A review by reeshadovahsil
Triangle by Sondra Marshak, Myrna Culbreath

2.0

Ugh. What a disaster. I don't even know where to begin.

New character comes out of nowhere, meets Kirk and Spock, they all immediately fall in love with each other and start acting like they've known one another for years. No good reason is given for this apart from reading each other's Starfleet bios and space adventure news. At no point do they actually learn much of anything about each other that would lead any rational people to want to bond for life.

Of course, this short meeting instantly triggers Spock's pon farr because no real reason. Oh, but don't worry, the new character has a pon farr of her own (except not) so she also must mate or die.

The new character is also a perfect warrior, the most powerful of her species, has incredible psyonic abilities, is the most beautiful—do you see where this is going? There is a certain term people have started to use these days to callously dismiss anything with a strong woman in it, so I invoke it with great caution, but my friends, this character is the Mary Sueist of the Mary Sues.
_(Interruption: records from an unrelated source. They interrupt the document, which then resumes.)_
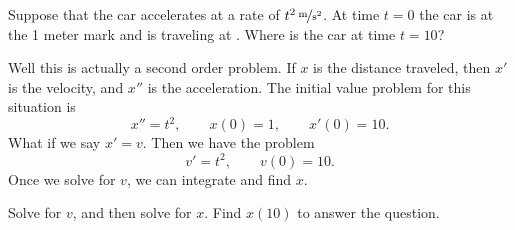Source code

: \documentclass{ximera}
\begin{document}
\begin{example}
    Suppose that the car accelerates at a rate of $\unitfrac[t^2]{m}{s^2}$. At time $t=0$ the car is at the 1 meter mark and is traveling at .  Where is the car at time $t=10$?
\end{example}
\begin{exampleSol}
    Well this is actually a second order problem.  If $x$ is the distance traveled, then $x'$ is the velocity, and $x''$ is the acceleration. The initial value problem for this situation is
    \begin{equation*}
        x'' = t^2 , \qquad x(0) = 1 , \qquad x'(0) = 10 .
    \end{equation*}
    What if we say $x' = v$.  Then we have the problem
    \begin{equation*}
        v' = t^2, \qquad v(0) = 10 .
    \end{equation*}
    Once we solve for $v$, we can integrate and find $x$.
\end{exampleSol}

\begin{exercise}
    Solve for $v$, and then solve for $x$.  Find $x(10)$ to answer the question.
\end{exercise}
\end{document}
Listen, I love a good trashy fan fiction. When reading fanfic, I give a LOT of leeway to the authors because it's done for love, it's not professionally edited, and it's essentially just someone in their free time writing out a crazy idea they had in case any other fans would like to read about it, for free. But this is an official Star Trek novel. This crap got greenlit and published. These authors got paid money. This is not AO3 and this mess of a novel doesn't deserve the clemency due a fanfic just because it is written like one.

I haven't even mentioned what's ostensibly supposed to be the real plot, of a group of New Humans trying to rope the entire crew into Oneness, but don't worry because there's a second Oneness out there and they're trying to do the same thing, and somehow that makes the first Oneness the good guys? For extra senseless fun, despite the fact that the whole point of the Oneness is that a bunch of people team up and act as the cells of one large organism, each Oneness is actually encompassed and represented by one madman who's pulling all the strings, including transmitting searing pain whenever anyone tries to do anything the madman doesn't want them to do. Which makes them not Onenesses at all, but a psychically dominated cult, so why is this just okay and left to work itself out?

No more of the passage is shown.